REQUIREMENT
Only the lines from the start of the data through the line with "of EAS observables" belong in the copy. Restate them word for word, minus the pictures.

Collected data
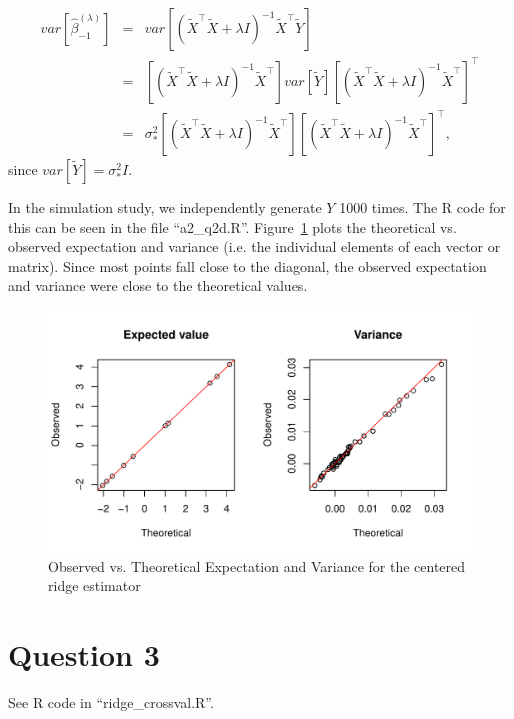 \documentclass{article}\usepackage[]{graphicx}\usepackage[]{color}
\makeatletter
\def\maxwidth{ %
  \ifdim\Gin@nat@width>\linewidth
    \linewidth
  \else
    \Gin@nat@width
  \fi
}
\newenvironment{knitrout}{}{} %
\makeatother
\begin{document}
\begin{eqnarray*}
  var[\hat{\beta}^{(\lambda)}_{-1}] &=& var[(\tilde{X}^\top\tilde{X}+\lambda I)^{-1}\tilde{X}^\top\tilde{Y}] \\
            &=& [(\tilde{X}^\top\tilde{X}+\lambda I)^{-1}\tilde{X}^\top] var[\tilde{Y}] [(\tilde{X}^\top\tilde{X}+\lambda I)^{-1}\tilde{X}^\top]^\top \\
            &=& \sigma^2_* [(\tilde{X}^\top\tilde{X}+\lambda I)^{-1}\tilde{X}^\top ] [(\tilde{X}^\top\tilde{X}+\lambda I)^{-1}\tilde{X}^\top]^\top,
\end{eqnarray*}
since $var[\tilde{Y}]=\sigma^2_* I$.

\vspace{0.5in}

In the simulation study, we independently generate $Y$ 1000 times.  The R code for this can be seen in the file ``a2\_q2d.R''. Figure~\ref{fig:q2_graphs} plots the theoretical vs. observed expectation and variance (i.e. the individual elements of each vector or matrix).  Since most points fall close to the diagonal, the observed expectation and variance were close to the theoretical values.


\begin{knitrout}
\color{fgcolor}\begin{figure}
\includegraphics[width=\maxwidth]{figure/q2_graphs-1} \caption[Observed vs]{Observed vs. Theoretical Expectation and Variance for the centered ridge estimator}\label{fig:q2_graphs}
\end{figure}


\end{knitrout}


\section*{Question 3}
See R code in ``ridge\_crossval.R''.
\end{document}
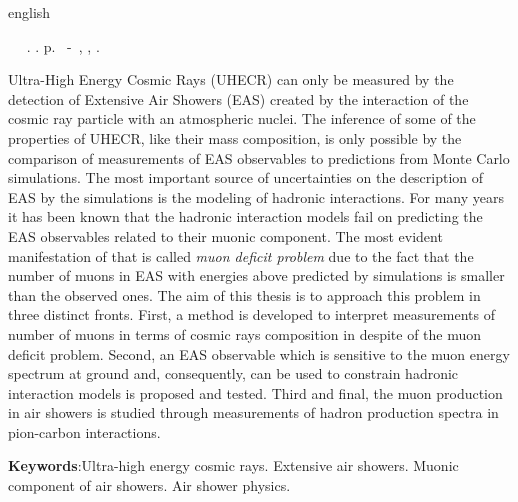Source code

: \begin{resumo}[Abstract]        
 \begin{otherlanguage*}{english}
	\begin{flushleft} 
		\setlength{\absparsep}{0pt} %
 		\SingleSpacing 
 		\imprimirautorabr~ ~\textbf{\imprimirtitulo}. \imprimirdata.  \pageref{LastPage}p. 
		\imprimirtipotrabalho~-~\imprimirinstituicao, \imprimirlocal, 	\imprimirdata. 
 	\end{flushleft}
	\OnehalfSpacing 

Ultra-High Energy Cosmic Rays (UHECR) can only be measured by the detection of
Extensive Air Showers (EAS) created by the interaction of the cosmic ray particle
with an atmospheric nuclei. The inference of some of the properties of UHECR,
like their mass composition, is only possible by the comparison of measurements
of EAS observables to predictions from Monte Carlo simulations.
The most important source of uncertainties on the description of EAS by the simulations
is the modeling of hadronic interactions.
For many years it has been known that the hadronic interaction models fail on predicting the EAS
observables related to their muonic component. The most evident manifestation of that is
called \emph{muon deficit problem} due to the fact that the number of muons in EAS
with energies above  predicted by simulations is smaller than the observed ones.
The aim of this thesis is to approach this problem in three distinct fronts.
First, a method is developed to interpret measurements of number of muons in terms
of cosmic rays composition in despite of the muon deficit problem.
Second, an EAS observable which is sensitive to the muon energy spectrum at ground
and, consequently, can be used to constrain hadronic interaction models is proposed
and tested. Third and final, the muon production in air showers is studied through
measurements of hadron production spectra in pion-carbon interactions.  

   \vspace{\onelineskip}
 
   \noindent 
   \textbf{Keywords}:Ultra-high energy cosmic rays. Extensive air showers. Muonic component of air showers. Air shower physics. 
 \end{otherlanguage*}
\end{resumo}
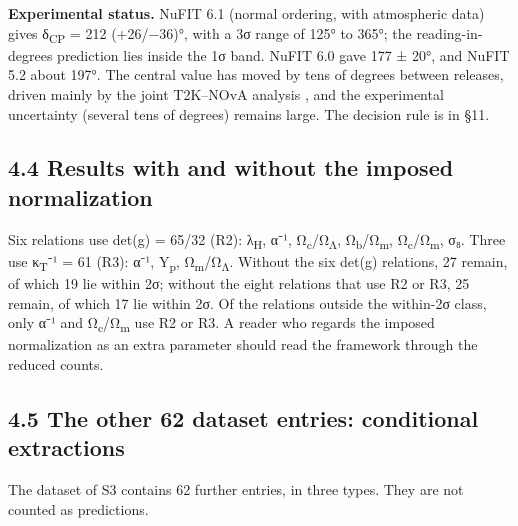 \documentclass[11pt,a4paper]{article}
\begin{document}
\textbf{Experimental status.} NuFIT 6.1 (normal ordering, with atmospheric data) gives δ\textsubscript{CP} = 212 (+26/−36)°, with a 3σ range of 125° to 365°; the reading-in-degrees prediction lies inside the 1σ band. NuFIT 6.0 gave 177 ± 20°, and NuFIT 5.2 about 197°. The central value has moved by tens of degrees between releases, driven mainly by the joint T2K--NOvA analysis \cite{26}, and the experimental uncertainty (several tens of degrees) remains large. The decision rule is in §11.

\subsection{4.4 Results with and without the imposed normalization}\label{results-with-and-without-the-imposed-normalization}

Six relations use det(g) = 65/32 (R2): λ\textsubscript{H}, α⁻¹, Ω\textsubscript{c}/Ω\textsubscript{Λ}, Ω\textsubscript{b}/Ω\textsubscript{m}, Ω\textsubscript{c}/Ω\textsubscript{m}, σ₈. Three use κ\textsubscript{T}⁻¹ = 61 (R3): α⁻¹, Y\textsubscript{p}, Ω\textsubscript{m}/Ω\textsubscript{Λ}. Without the six det(g) relations, 27 remain, of which 19 lie within 2σ; without the eight relations that use R2 or R3, 25 remain, of which 17 lie within 2σ. Of the relations outside the within-2σ class, only α⁻¹ and Ω\textsubscript{c}/Ω\textsubscript{m} use R2 or R3. A reader who regards the imposed normalization as an extra parameter should read the framework through the reduced counts.

\subsection{4.5 The other 62 dataset entries: conditional extractions}\label{the-other-62-dataset-entries-conditional-extractions}

The dataset of S3 contains 62 further entries, in three types. They are not counted as predictions.
\end{document}
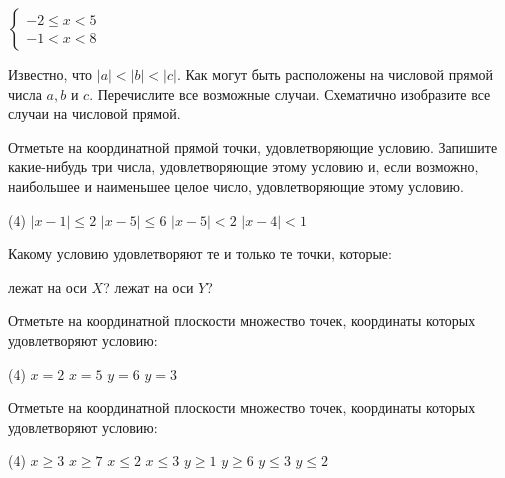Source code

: \begin{class}[number=3-4]
\begin{listofex}
\begin{tasks}
			\task \( \begin{cases} -2 \le x < 5 \\ -1 < x < 8 \end{cases} \)
		\end{tasks}
		\item Известно, что \( |a|<|b|<|c| \). Как могут быть расположены на числовой прямой числа \(a, b\) и \(c\). Перечислите все возможные случаи. Схематично изобразите все случаи на числовой прямой.
		\item Отметьте на координатной прямой точки, удовлетворяющие условию. Запишите какие-нибудь три числа, удовлетворяющие этому условию и, если возможно, наибольшее и наименьшее целое число, удовлетворяющие этому условию.
		\begin{tasks}(4)
			\task \( |x-1| \le 2 \)
			\task \( |x-5| \le 6 \)
			\task \( |x-5| < 2 \)
			\task \( |x-4| < 1 \)
		\end{tasks}
		\item Какому условию удовлетворяют те и только те точки, которые:
		\begin{tasks}
			\task лежат на оси \(X\)?
			\task лежат на оси \(Y\)?
		\end{tasks}
		\item Отметьте на координатной плоскости множество точек, координаты которых удовлетворяют условию:
		\begin{tasks}(4)
			\task \( x=2 \)
			\task \( x=5 \)
			\task \( y=6 \)
			\task \( y=3 \)
		\end{tasks}
		\item Отметьте на координатной плоскости множество точек, координаты которых удовлетворяют условию:
		\begin{tasks}(4)
			\task \( x \ge 3 \)
			\task \( x \ge 7 \)
			\task \( x \le 2 \)
			\task \( x \le 3 \)
			\task \( y \ge 1 \)
			\task \( y \ge 6 \)
			\task \( y \le 3 \)
			\task \( y \le 2 \)
		\end{tasks}
	\end{listofex}
\end{class}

WORKED SOLUTION
 \documentclass{article}\usepackage[]{graphicx}\usepackage[]{color}
\makeatletter
\def\maxwidth{ %
  \ifdim\Gin@nat@width>\linewidth
    \linewidth
  \else
    \Gin@nat@width
  \fi
}
\newenvironment{knitrout}{}{} %
\makeatother
\begin{document}
\begin{eqnarray*}
  var[\hat{\beta}^{(\lambda)}_{-1}] &=& var[(\tilde{X}^\top\tilde{X}+\lambda I)^{-1}\tilde{X}^\top\tilde{Y}] \\
            &=& [(\tilde{X}^\top\tilde{X}+\lambda I)^{-1}\tilde{X}^\top] var[\tilde{Y}] [(\tilde{X}^\top\tilde{X}+\lambda I)^{-1}\tilde{X}^\top]^\top \\
            &=& \sigma^2_* [(\tilde{X}^\top\tilde{X}+\lambda I)^{-1}\tilde{X}^\top ] [(\tilde{X}^\top\tilde{X}+\lambda I)^{-1}\tilde{X}^\top]^\top,
\end{eqnarray*}
since $var[\tilde{Y}]=\sigma^2_* I$.

\vspace{0.5in}

In the simulation study, we independently generate $Y$ 1000 times.  The R code for this can be seen in the file ``a2\_q2d.R''. Figure~\ref{fig:q2_graphs} plots the theoretical vs. observed expectation and variance (i.e. the individual elements of each vector or matrix).  Since most points fall close to the diagonal, the observed expectation and variance were close to the theoretical values.


\begin{knitrout}
\color{fgcolor}\begin{figure}
\includegraphics[width=\maxwidth]{figure/q2_graphs-1} \caption[Observed vs]{Observed vs. Theoretical Expectation and Variance for the centered ridge estimator}\label{fig:q2_graphs}
\end{figure}


\end{knitrout}


\section*{Question 3}
See R code in ``ridge\_crossval.R''.
\end{document}
Source code

: \begin{resumo}[Abstract]        
 \begin{otherlanguage*}{english}
	\begin{flushleft} 
		\setlength{\absparsep}{0pt} %
 		\SingleSpacing 
 		\imprimirautorabr~ ~\textbf{\imprimirtitulo}. \imprimirdata.  \pageref{LastPage}p. 
		\imprimirtipotrabalho~-~\imprimirinstituicao, \imprimirlocal, 	\imprimirdata. 
 	\end{flushleft}
	\OnehalfSpacing 

Ultra-High Energy Cosmic Rays (UHECR) can only be measured by the detection of
Extensive Air Showers (EAS) created by the interaction of the cosmic ray particle
with an atmospheric nuclei. The inference of some of the properties of UHECR,
like their mass composition, is only possible by the comparison of measurements
of EAS observables to predictions from Monte Carlo simulations.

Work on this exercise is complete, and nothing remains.